Follistatin-related protein 1 is a protein that in humans is encoded by the FSTL1 gene.

Structure 

This gene encodes a protein with similarity to follistatin, an BMP-4-binding protein. It binds to BMP-4 and TGF-β1, but not Activin A. It contains an FS module (a follistatin-like sequence containing 10 conserved cysteine residues), a Kazal-type serine protease inhibitor domain, 2 EF hand domains, and a Von Willebrand factor type C domain.

Clinical significance

Development 

FSTL1 has a role in development, such as lung development, ureter development, central nervous system development, and skeletal development.

Arthritis 

This gene product is thought to be an autoantigen associated with rheumatoid arthritis.

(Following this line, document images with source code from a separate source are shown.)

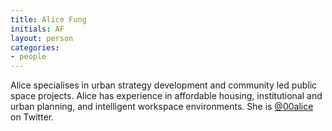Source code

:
 ```yaml
---
title: Alice Fung
initials: AF
layout: person
categories:
- people
---
```


Alice specialises in urban strategy development and community led public space
projects. Alice has experience in affordable housing, institutional and urban
planning, and intelligent workspace environments. She is [@00alice][] on Twitter.

[@00alice]: https://twitter.com/00alice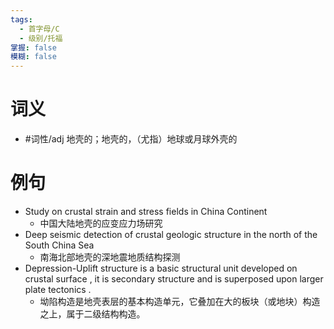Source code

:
 ```yaml
---
tags:
  - 首字母/C
  - 级别/托福
掌握: false
模糊: false
---
```

# 词义
- #词性/adj  地壳的；地壳的，（尤指）地球或月球外壳的
# 例句
- Study on crustal strain and stress fields in China Continent
	- 中国大陆地壳的应变应力场研究
- Deep seismic detection of crustal geologic structure in the north of the South China Sea
	- 南海北部地壳的深地震地质结构探测
- Depression-Uplift structure is a basic structural unit developed on crustal surface , it is secondary structure and is superposed upon larger plate tectonics .
	- 坳陷构造是地壳表层的基本构造单元，它叠加在大的板块（或地块）构造之上，属于二级结构构造。
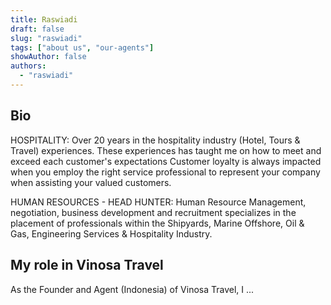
 ```yaml
---
title: Raswiadi
draft: false
slug: "raswiadi"
tags: ["about us", "our-agents"]
showAuthor: false
authors:
  - "raswiadi"
---
```


## Bio

HOSPITALITY: 
Over 20 years in the hospitality industry (Hotel, Tours & Travel) experiences. These experiences has taught me on how to meet and exceed each customer's expectations Customer loyalty is always impacted when you employ the right service professional to represent your company when assisting your valued customers.

HUMAN RESOURCES - HEAD HUNTER: 
Human Resource Management, negotiation, business development and recruitment specializes in the placement of professionals within the Shipyards, Marine Offshore, Oil & Gas, Engineering Services & Hospitality Industry.

## My role in Vinosa Travel

As the Founder and Agent (Indonesia) of Vinosa Travel, I ...















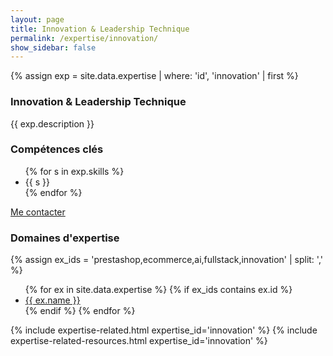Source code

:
 ```yaml
---
layout: page
title: Innovation & Leadership Technique
permalink: /expertise/innovation/
show_sidebar: false
---
```


{% assign exp = site.data.expertise | where: 'id', 'innovation' | first %}
<section class="expertise-detail">
  <div class="container">
    <div class="expertise-grid">
      <article class="expertise-card">
        <h3>Innovation & Leadership Technique</h3>
        <p class="section-description">{{ exp.description }}</p>
        <h3>Compétences clés</h3>
        <ul class="expertise-list-compact">
          {% for s in exp.skills %}
          <li>{{ s }}</li>
          {% endfor %}
        </ul>
        <div class="expertise-cta">
          <a class="btn btn--primary" href="{{ '/contact/' | relative_url }}">Me contacter</a>
        </div>
      </article>
      <aside>
        <div class="expertise-card">
          <h3>Domaines d'expertise</h3>
          {% assign ex_ids = 'prestashop,ecommerce,ai,fullstack,innovation' | split: ',' %}
          <ul class="expertise-list-compact">
            {% for ex in site.data.expertise %}
              {% if ex_ids contains ex.id %}
                <li><a href="{{ '/expertise/' | append: ex.id | downcase | append: '/' | relative_url }}" class="{% if page.url contains ex.id %}active{% endif %}">{{ ex.name }}</a></li>
              {% endif %}
            {% endfor %}
          </ul>
        </div>
        {% include expertise-related.html expertise_id='innovation' %}
        {% include expertise-related-resources.html expertise_id='innovation' %}
      </aside>
    </div>
  </div>
</section>

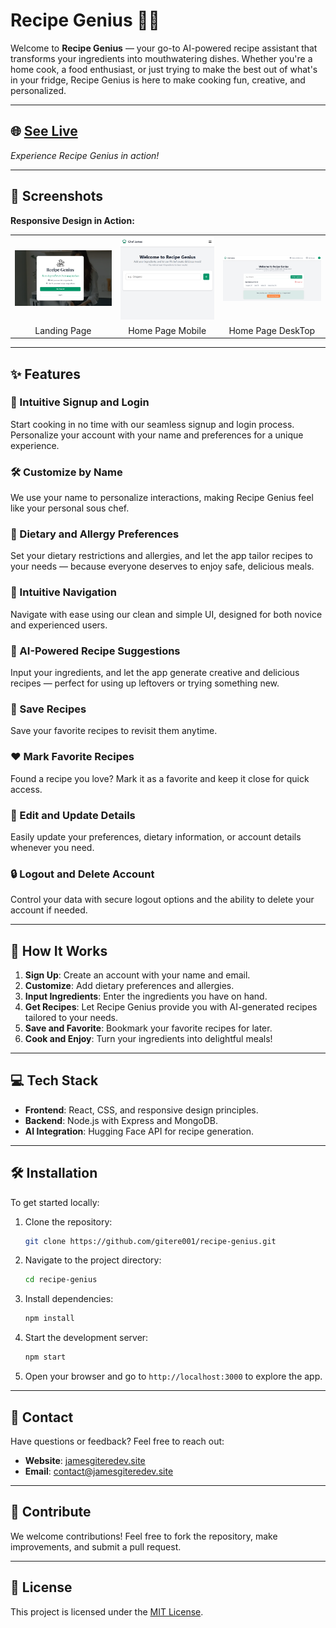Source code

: # Recipe Genius 🍴✨

Welcome to **Recipe Genius** — your go-to AI-powered recipe assistant that transforms your ingredients into mouthwatering dishes. Whether you're a home cook, a food enthusiast, or just trying to make the best out of what's in your fridge, Recipe Genius is here to make cooking fun, creative, and personalized.

---

## 🌐 [See Live](https://recipegenius-one.vercel.app/)

_Experience Recipe Genius in action!_

---

## 📸 Screenshots

**Responsive Design in Action:**

<table>
  <tr>
    <td><img src="frontend/public/images/recipe-genius-login-page.png" alt="Landing Page" width="300"/></td>
    <td><img src="frontend/public/images/recipe-genius-home-page-mobile.png" alt="Home Mobile View" width="300"/></td>
    <td><img src="frontend/public/images/recipe-genius-home-page.png" alt="Home Desktop View" width="300"/></td>
  </tr>
  <tr>
    <td align="center">Landing Page</td>
    <td align="center">Home Page Mobile</td>
    <td align="center">Home Page DeskTop</td>
  </tr>
</table>

---

## ✨ Features

### 🌟 Intuitive Signup and Login

Start cooking in no time with our seamless signup and login process. Personalize your account with your name and preferences for a unique experience.

### 🛠️ Customize by Name

We use your name to personalize interactions, making Recipe Genius feel like your personal sous chef.

### 🥗 Dietary and Allergy Preferences

Set your dietary restrictions and allergies, and let the app tailor recipes to your needs — because everyone deserves to enjoy safe, delicious meals.

### 🚀 Intuitive Navigation

Navigate with ease using our clean and simple UI, designed for both novice and experienced users.

### 🤖 AI-Powered Recipe Suggestions

Input your ingredients, and let the app generate creative and delicious recipes — perfect for using up leftovers or trying something new.

### 💾 Save Recipes

Save your favorite recipes to revisit them anytime.

### ❤️ Mark Favorite Recipes

Found a recipe you love? Mark it as a favorite and keep it close for quick access.

### 🔄 Edit and Update Details

Easily update your preferences, dietary information, or account details whenever you need.

### 🔒 Logout and Delete Account

Control your data with secure logout options and the ability to delete your account if needed.

---

## 📖 How It Works

1. **Sign Up**: Create an account with your name and email.
2. **Customize**: Add dietary preferences and allergies.
3. **Input Ingredients**: Enter the ingredients you have on hand.
4. **Get Recipes**: Let Recipe Genius provide you with AI-generated recipes tailored to your needs.
5. **Save and Favorite**: Bookmark your favorite recipes for later.
6. **Cook and Enjoy**: Turn your ingredients into delightful meals!

---

## 💻 Tech Stack

- **Frontend**: React, CSS, and responsive design principles.
- **Backend**: Node.js with Express and MongoDB.
- **AI Integration**: Hugging Face API for recipe generation.

---

## 🛠️ Installation

To get started locally:

1. Clone the repository:
   ```bash
   git clone https://github.com/gitere001/recipe-genius.git
   ```
2. Navigate to the project directory:
   ```bash
   cd recipe-genius
   ```
3. Install dependencies:
   ```bash
   npm install
   ```
4. Start the development server:
   ```bash
   npm start
   ```
5. Open your browser and go to `http://localhost:3000` to explore the app.

---

## 📧 Contact

Have questions or feedback? Feel free to reach out:

- **Website**: [jamesgiteredev.site](https://jamesgiteredev.site)
- **Email**: [contact@jamesgiteredev.site](mailto:contact@jamesgiteredev.site)

---

## 🌟 Contribute

We welcome contributions! Feel free to fork the repository, make improvements, and submit a pull request.

---

## 📜 License

This project is licensed under the [MIT License](LICENSE).
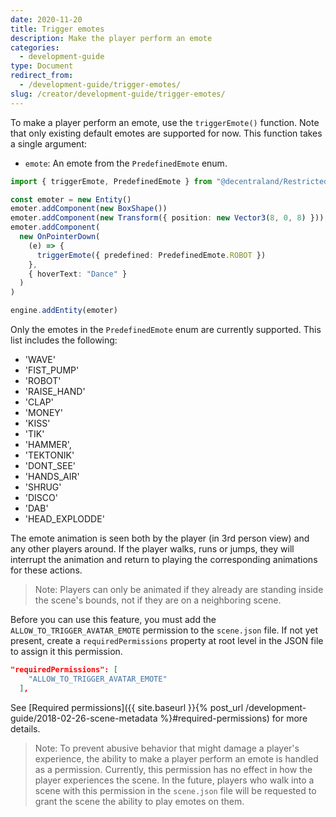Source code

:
 ```yaml
---
date: 2020-11-20
title: Trigger emotes
description: Make the player perform an emote
categories:
  - development-guide
type: Document
redirect_from:
  - /development-guide/trigger-emotes/
slug: /creator/development-guide/trigger-emotes/
---
```


To make a player perform an emote, use the `triggerEmote()` function. Note that only existing default emotes are supported for now. This function takes a single argument:

- `emote`: An emote from the `PredefinedEmote` enum.

```ts
import { triggerEmote, PredefinedEmote } from "@decentraland/RestrictedActions"

const emoter = new Entity()
emoter.addComponent(new BoxShape())
emoter.addComponent(new Transform({ position: new Vector3(8, 0, 8) }))
emoter.addComponent(
  new OnPointerDown(
    (e) => {
      triggerEmote({ predefined: PredefinedEmote.ROBOT })
    },
    { hoverText: "Dance" }
  )
)

engine.addEntity(emoter)
```

Only the emotes in the `PredefinedEmote` enum are currently supported. This list includes the following:

- 'WAVE'
- 'FIST_PUMP'
- 'ROBOT'
- 'RAISE_HAND'
- 'CLAP'
- 'MONEY'
- 'KISS'
- 'TIK'
- 'HAMMER',
- 'TEKTONIK'
- 'DONT_SEE'
- 'HANDS_AIR'
- 'SHRUG'
- 'DISCO'
- 'DAB'
- 'HEAD_EXPLODDE'

The emote animation is seen both by the player (in 3rd person view) and any other players around. If the player walks, runs or jumps, they will interrupt the animation and return to playing the corresponding animations for these actions.

> Note: Players can only be animated if they already are standing inside the scene's bounds, not if they are on a neighboring scene.

Before you can use this feature, you must add the `ALLOW_TO_TRIGGER_AVATAR_EMOTE` permission to the `scene.json` file. If not yet present, create a `requiredPermissions` property at root level in the JSON file to assign it this permission.

```json
"requiredPermissions": [
    "ALLOW_TO_TRIGGER_AVATAR_EMOTE"
  ],
```

See [Required permissions]({{ site.baseurl }}{% post_url /development-guide/2018-02-26-scene-metadata %}#required-permissions) for more details.

> Note: To prevent abusive behavior that might damage a player's experience, the ability to make a player perform an emote is handled as a permission. Currently, this permission has no effect in how the player experiences the scene. In the future, players who walk into a scene with this permission in the `scene.json` file will be requested to grant the scene the ability to play emotes on them.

FSTL1 up-regulates proinflammatory mediators important in the pathology of arthritis, and serum levels of FSTL1 correlate with severity of arthritis.

Cardiovascular diseases
FSTL1 protein seems to have a cardioprotective role.  FSTL1 attenuated hypertrophy following pressure overload and prevented myocardial ischemia/reperfusion injury in a mouse or pig model of ischemia/reperfusion. Muscle-derived Fstl1 modulates vascular remodelling in response to injury.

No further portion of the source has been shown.